Description of the task
Images should be left out, and everything else in the listing reproduced exactly.
== == ==
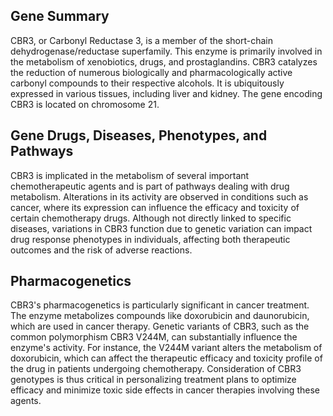 ## Gene Summary
CBR3, or Carbonyl Reductase 3, is a member of the short-chain dehydrogenase/reductase superfamily. This enzyme is primarily involved in the metabolism of xenobiotics, drugs, and prostaglandins. CBR3 catalyzes the reduction of numerous biologically and pharmacologically active carbonyl compounds to their respective alcohols. It is ubiquitously expressed in various tissues, including liver and kidney. The gene encoding CBR3 is located on chromosome 21.

## Gene Drugs, Diseases, Phenotypes, and Pathways
CBR3 is implicated in the metabolism of several important chemotherapeutic agents and is part of pathways dealing with drug metabolism. Alterations in its activity are observed in conditions such as cancer, where its expression can influence the efficacy and toxicity of certain chemotherapy drugs. Although not directly linked to specific diseases, variations in CBR3 function due to genetic variation can impact drug response phenotypes in individuals, affecting both therapeutic outcomes and the risk of adverse reactions.

## Pharmacogenetics
CBR3's pharmacogenetics is particularly significant in cancer treatment. The enzyme metabolizes compounds like doxorubicin and daunorubicin, which are used in cancer therapy. Genetic variants of CBR3, such as the common polymorphism CBR3 V244M, can substantially influence the enzyme's activity. For instance, the V244M variant alters the metabolism of doxorubicin, which can affect the therapeutic efficacy and toxicity profile of the drug in patients undergoing chemotherapy. Consideration of CBR3 genotypes is thus critical in personalizing treatment plans to optimize efficacy and minimize toxic side effects in cancer therapies involving these agents.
== == ==
Answer box
 ## Gene Summary
CBR3, or Carbonyl Reductase 3, is a member of the short-chain dehydrogenase/reductase superfamily. This enzyme is primarily involved in the metabolism of xenobiotics, drugs, and prostaglandins. CBR3 catalyzes the reduction of numerous biologically and pharmacologically active carbonyl compounds to their respective alcohols. It is ubiquitously expressed in various tissues, including liver and kidney. The gene encoding CBR3 is located on chromosome 21.

## Gene Drugs, Diseases, Phenotypes, and Pathways
CBR3 is implicated in the metabolism of several important chemotherapeutic agents and is part of pathways dealing with drug metabolism. Alterations in its activity are observed in conditions such as cancer, where its expression can influence the efficacy and toxicity of certain chemotherapy drugs. Although not directly linked to specific diseases, variations in CBR3 function due to genetic variation can impact drug response phenotypes in individuals, affecting both therapeutic outcomes and the risk of adverse reactions.

## Pharmacogenetics
CBR3's pharmacogenetics is particularly significant in cancer treatment. The enzyme metabolizes compounds like doxorubicin and daunorubicin, which are used in cancer therapy. Genetic variants of CBR3, such as the common polymorphism CBR3 V244M, can substantially influence the enzyme's activity. For instance, the V244M variant alters the metabolism of doxorubicin, which can affect the therapeutic efficacy and toxicity profile of the drug in patients undergoing chemotherapy. Consideration of CBR3 genotypes is thus critical in personalizing treatment plans to optimize efficacy and minimize toxic side effects in cancer therapies involving these agents.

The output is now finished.